Enari Tuala

Personal information
- Born: 19 October 1998 (age 27) Cairns, Queensland, Australia
- Height: 188 cm (6 ft 2 in)
- Weight: 96 kg (15 st 2 lb)

Playing information
- Position: Centre, Wing
Club
| Years | Team | Pld | T | G | FG | P |
| 2017–19 | North Qld Cowboys | 18 | 2 | 0 | 0 | 8 |
| 2020–24 | Newcastle Knights | 87 | 40 | 0 | 0 | 160 |
| 2025– | Canterbury Bulldogs | 28 | 10 | 0 | 0 | 40 |
|  | Total | 133 | 52 | 0 | 0 | 208 |
Representative
| Years | Team | Pld | T | G | FG | P |
| 2018 | Prime Minister's XIII | 1 | 0 | 0 | 0 | 0 |
- Source: As of 3 September 2026

= Enari Tuala =

Australian rugby league footballer

Enari Tuala (born 19 October 1998) is an Australian professional rugby league footballer who plays as a er or for the Canterbury-Bankstown Bulldogs in the NRL.

He previously played for the North Queensland Cowboys and Newcastle Knights in the National Rugby League, and has represented the Prime Minister's XIII.

==Background==
Tuala was born in Cairns, Queensland, Australia, and is of Samoan descent.

He played his junior rugby league for the Edmonton Storm, before being signed by the North Queensland Cowboys.

==Playing career==
===Early career===
After being signed by the North Queensland Cowboys, Tuala moved to Townsville, where he attended Kirwan State High School and played for the Townsville Stingers' Cyril Connell and Mal Meninga Cup sides.
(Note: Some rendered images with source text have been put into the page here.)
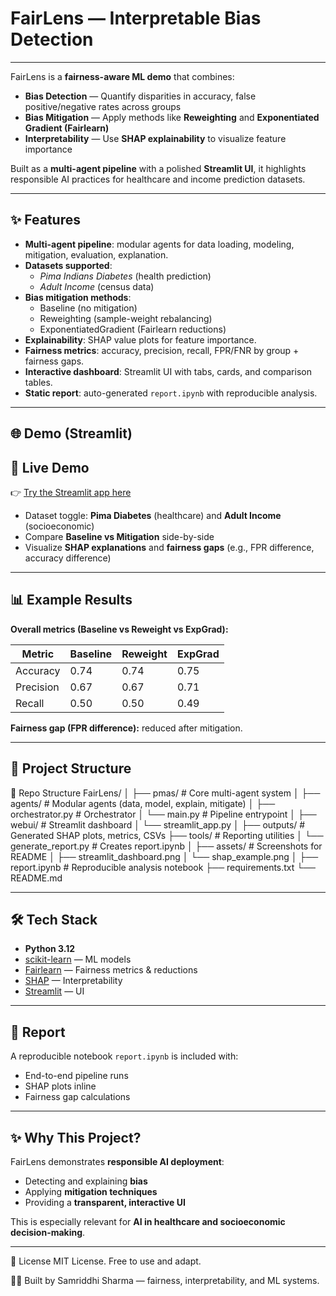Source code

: # FairLens — Interpretable Bias Detection

---

FairLens is a **fairness-aware ML demo** that combines:
- **Bias Detection** — Quantify disparities in accuracy, false positive/negative rates across groups  
- **Bias Mitigation** — Apply methods like **Reweighting** and **Exponentiated Gradient (Fairlearn)**  
- **Interpretability** — Use **SHAP explainability** to visualize feature importance  

Built as a **multi-agent pipeline** with a polished **Streamlit UI**, it highlights responsible AI practices for healthcare and income prediction datasets.

---

## ✨ Features
- **Multi-agent pipeline**: modular agents for data loading, modeling, mitigation, evaluation, explanation.  
- **Datasets supported**:  
  - *Pima Indians Diabetes* (health prediction)  
  - *Adult Income* (census data)  
- **Bias mitigation methods**:  
  - Baseline (no mitigation)  
  - Reweighting (sample-weight rebalancing)  
  - ExponentiatedGradient (Fairlearn reductions)  
- **Explainability**: SHAP value plots for feature importance.  
- **Fairness metrics**: accuracy, precision, recall, FPR/FNR by group + fairness gaps.  
- **Interactive dashboard**: Streamlit UI with tabs, cards, and comparison tables.  
- **Static report**: auto-generated `report.ipynb` with reproducible analysis.

---

## 🌐 Demo (Streamlit)

## 🚀 Live Demo
👉 [Try the Streamlit app here]([https://your-streamlit-app-link](https://fairlens.streamlit.app/))  

- Dataset toggle: **Pima Diabetes** (healthcare) and **Adult Income** (socioeconomic)  
- Compare **Baseline vs Mitigation** side-by-side  
- Visualize **SHAP explanations** and **fairness gaps** (e.g., FPR difference, accuracy difference)  

---

## 📊 Example Results

**Overall metrics (Baseline vs Reweight vs ExpGrad):**

| Metric     | Baseline | Reweight | ExpGrad |
|------------|----------|----------|---------|
| Accuracy   | 0.74     | 0.74     | 0.75    |
| Precision  | 0.67     | 0.67     | 0.71    |
| Recall     | 0.50     | 0.50     | 0.49    |

**Fairness gap (FPR difference):** reduced after mitigation.  

---

## 📂 Project Structure

📂 Repo Structure
FairLens/
│
├── pmas/ # Core multi-agent system
│ ├── agents/ # Modular agents (data, model, explain, mitigate)
│ ├── orchestrator.py # Orchestrator
│ └── main.py # Pipeline entrypoint
│
├── webui/ # Streamlit dashboard
│ └── streamlit_app.py
│
├── outputs/ # Generated SHAP plots, metrics, CSVs
├── tools/ # Reporting utilities
│ └── generate_report.py # Creates report.ipynb
│
├── assets/ # Screenshots for README
│ ├── streamlit_dashboard.png
│ └── shap_example.png
│
├── report.ipynb # Reproducible analysis notebook
├── requirements.txt
└── README.md

---

## 🛠️ Tech Stack

- **Python 3.12**
- [scikit-learn](https://scikit-learn.org/) — ML models  
- [Fairlearn](https://fairlearn.org/) — Fairness metrics & reductions  
- [SHAP](https://shap.readthedocs.io/) — Interpretability  
- [Streamlit](https://streamlit.io/) — UI  

---

## 📘 Report
A reproducible notebook `report.ipynb` is included with:  
- End-to-end pipeline runs  
- SHAP plots inline  
- Fairness gap calculations  

---

## ✨ Why This Project?
FairLens demonstrates **responsible AI deployment**:
- Detecting and explaining **bias**  
- Applying **mitigation techniques**  
- Providing a **transparent, interactive UI**  

This is especially relevant for **AI in healthcare and socioeconomic decision-making**.

---

📜 License
MIT License. Free to use and adapt.


👩‍💻 Built by Samriddhi Sharma — fairness, interpretability, and ML systems.

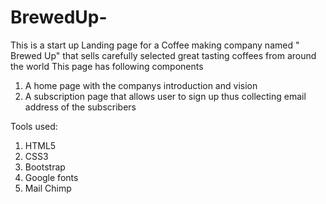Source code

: # BrewedUp-
This is a start up Landing page for a Coffee making company named " Brewed Up" that sells carefully selected great tasting coffees from around the world
This page has following components 
1) A home page with the companys introduction and vision
2) A subscription page that allows user to sign up thus collecting email address of the subscribers 

Tools used:
1) HTML5 
2) CSS3
3) Bootstrap
4) Google fonts
5) Mail Chimp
In 2014, Tuala represented the Queensland under-16 team. In 2015, Tuala scored a hat trick in the Stingers' Mal Meninga Cup Grand Final victory and was selected for the Queensland under-18 team. Later that year, he scored twice in Kirwan's ARL Schoolboy Cup final victory over Patrician Brothers' College, Blacktown. In 2016, Tuala played for North Queensland's NYC side, scoring 12 tries in 15 games. He was again selected for the Queensland under-18 side but was later ruled out through injury.

===2017===
In early 2017, Tuala trained during the pre-season with North Queensland's first grade squad. He played in their first NRL trial against the Sydney Roosters, scoring a try in the 11-10 win.

In May, Tuala played for the Junior Kangaroos against the Junior Kiwis, before re-signing with the North Queensland club on a two-year contract until the end of 2019. In round 24 of the 2017 NRL season, he made his NRL debut for the Cowboys against the Cronulla-Sutherland Sharks.

===2018===
In Round 13 of the 2018 NRL season against Manly Warringah Sea Eagles, Tuala scored his first NRL try in North Queensland's 26-12 win at Brookvale Oval.

On October 6, Tuala made his senior representative debut for the Prime Minister's XIII, coming off the bench and assisting a try in the side's 34-18 win over the PNG Prime Minister's XIII. A week later, on 13 October, he scored a double in the Junior Kangaroos 40-24 win over the Junior Kiwis.

===2019===
Tuala played just seven NRL games for North Queensland in 2019. He spent the majority of the season playing for the Northern Pride in the Queensland Cup.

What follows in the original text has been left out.